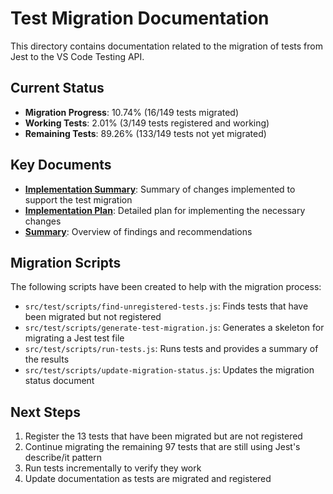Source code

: # Test Migration Documentation

This directory contains documentation related to the migration of tests from Jest to the VS Code Testing API.

## Current Status

- **Migration Progress**: 10.74% (16/149 tests migrated)
- **Working Tests**: 2.01% (3/149 tests registered and working)
- **Remaining Tests**: 89.26% (133/149 tests not yet migrated)

## Key Documents

- **[Implementation Summary](implementation-summary.md)**: Summary of changes implemented to support the test migration
- **[Implementation Plan](implementation-plan.md)**: Detailed plan for implementing the necessary changes
- **[Summary](summary.md)**: Overview of findings and recommendations

## Migration Scripts

The following scripts have been created to help with the migration process:

- `src/test/scripts/find-unregistered-tests.js`: Finds tests that have been migrated but not registered
- `src/test/scripts/generate-test-migration.js`: Generates a skeleton for migrating a Jest test file
- `src/test/scripts/run-tests.js`: Runs tests and provides a summary of the results
- `src/test/scripts/update-migration-status.js`: Updates the migration status document

## Next Steps

1. Register the 13 tests that have been migrated but are not registered
2. Continue migrating the remaining 97 tests that are still using Jest's describe/it pattern
3. Run tests incrementally to verify they work
4. Update documentation as tests are migrated and registered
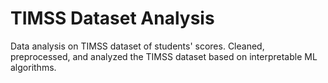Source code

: # TIMSS Dataset Analysis
Data analysis on TIMSS dataset of students' scores.
Cleaned, preprocessed, and analyzed the TIMSS dataset based on
interpretable ML algorithms.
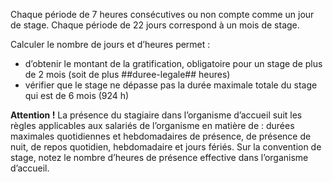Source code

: ﻿Chaque période de 7 heures consécutives ou non compte comme un jour de stage.
Chaque période de 22 jours correspond à un mois de stage.

Calculer le nombre de jours et d’heures permet :

- d’obtenir le montant de la gratification, obligatoire pour un stage de plus de 2 mois (soit de plus ##duree-legale## heures)
- vérifier que le stage ne dépasse pas la durée maximale totale du stage qui est de 6 mois (924 h)

**Attention !** La présence du stagiaire dans l’organisme d’accueil suit les règles applicables aux salariés de l’organisme en matière de : durées maximales quotidiennes et hebdomadaires de présence, de présence de nuit, de repos quotidien, hebdomadaire et jours fériés.
Sur la convention de stage, notez le nombre d’heures de présence effective dans l’organisme d’accueil.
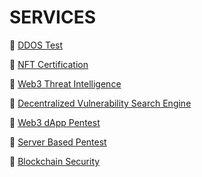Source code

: # SERVICES

🔐 [DDOS Test](ddos-test.md)

🔐 [NFT Certification](nft-certification.md)

🔐 [Web3 Threat Intelligence](web3-threat-intelligence.md)

🔐 [Decentralized Vulnerability Search Engine](decentralized-vulnerability-search-engine.md)

🔐 [Web3 dApp Pentest](web3-dapp-pentest.md)

🔐 [Server Based Pentest]()

🔐 [Blockchain Security]()
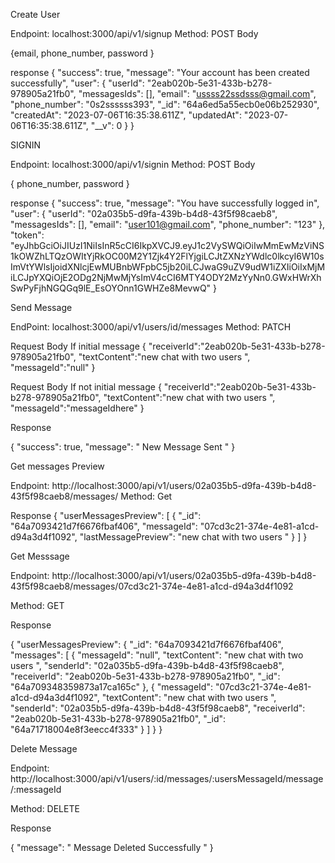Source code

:

Create User 

Endpoint: localhost:3000/api/v1/signup
Method: POST 
Body 

{email, phone_number, password }

response 
{
    "success": true,
    "message": "Your account has been created successfully",
    "user": {
        "userId": "2eab020b-5e31-433b-b278-978905a21fb0",
        "messagesIds": [],
        "email": "ussss22ssdsss@gmail.com",
        "phone_number": "0s2ssssss393",
        "_id": "64a6ed5a55ecb0e06b252930",
        "createdAt": "2023-07-06T16:35:38.611Z",
        "updatedAt": "2023-07-06T16:35:38.611Z",
        "__v": 0
    }
}



SIGNIN 

Endpoint: localhost:3000/api/v1/signin
Method: POST 
Body 

{ phone_number, password }

response 
{
    "success": true,
    "message": "You have successfully logged in",
    "user": {
        "userId": "02a035b5-d9fa-439b-b4d8-43f5f98caeb8",
        "messagesIds": [],
        "email": "user101@gmail.com",
        "phone_number": "123"
    },
    "token": "eyJhbGciOiJIUzI1NiIsInR5cCI6IkpXVCJ9.eyJ1c2VySWQiOiIwMmEwMzViNS1kOWZhLTQzOWItYjRkOC00M2Y1Zjk4Y2FlYjgiLCJtZXNzYWdlc0lkcyI6W10sImVtYWlsIjoidXNlcjEwMUBnbWFpbC5jb20iLCJwaG9uZV9udW1iZXIiOiIxMjMiLCJpYXQiOjE2ODg2NjMwMjYsImV4cCI6MTY4ODY2MzYyNn0.GWxHWrXhSwPyFjhNGQGq9lE_EsOYOnn1GWHZe8MevwQ"
}




Send Message 

EndPoint: localhost:3000/api/v1/users/id/messages 
Method: PATCH 

Request Body If initial message 
{
    "receiverId":"2eab020b-5e31-433b-b278-978905a21fb0",
    "textContent":"new chat with two users ",
    "messageId":"null"
}


Request Body If not initial message 
{
    "receiverId":"2eab020b-5e31-433b-b278-978905a21fb0",
    "textContent":"new chat with two users ",
    "messageId":"messageIdhere"
}


Response 

{
    "success": true,
    "message": " New Message Sent "
}



Get messages Preview

Endpoint: http://localhost:3000/api/v1/users/02a035b5-d9fa-439b-b4d8-43f5f98caeb8/messages/
Method: Get 



Response 
{
	"userMessagesPreview": [
		{
			"_id": "64a7093421d7f6676fbaf406",
			"messageId": "07cd3c21-374e-4e81-a1cd-d94a3d4f1092",
			"lastMessagePreview": "new chat with two users "
		}
	]
}



Get Messsage 

Endpoint: http://localhost:3000/api/v1/users/02a035b5-d9fa-439b-b4d8-43f5f98caeb8/messages/07cd3c21-374e-4e81-a1cd-d94a3d4f1092

Method: GET 

Response 

{
	"userMessagesPreview": {
		"_id": "64a7093421d7f6676fbaf406",
		"messages": [
			{
				"messageId": "null",
				"textContent": "new chat with two users ",
				"senderId": "02a035b5-d9fa-439b-b4d8-43f5f98caeb8",
				"receiverId": "2eab020b-5e31-433b-b278-978905a21fb0",
				"_id": "64a709348359873a17ca165c"
			},
			{
				"messageId": "07cd3c21-374e-4e81-a1cd-d94a3d4f1092",
				"textContent": "new chat with two users ",
				"senderId": "02a035b5-d9fa-439b-b4d8-43f5f98caeb8",
				"receiverId": "2eab020b-5e31-433b-b278-978905a21fb0",
				"_id": "64a71718004e8f3eecc4f333"
			}
		]
	}
}

Delete Message 

Endpoint: http://localhost:3000/api/v1/users/:id/messages/:usersMessageId/message/:messageId

Method: DELETE 

Response 

{
	"message": " Message Deleted Successfully "
}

Work instructions
Go through the lines above and copy any that contain "organisme".

Answer space
**Attention !** La présence du stagiaire dans l’organisme d’accueil suit les règles applicables aux salariés de l’organisme en matière de : durées maximales quotidiennes et hebdomadaires de présence, de présence de nuit, de repos quotidien, hebdomadaire et jours fériés.
Sur la convention de stage, notez le nombre d’heures de présence effective dans l’organisme d’accueil.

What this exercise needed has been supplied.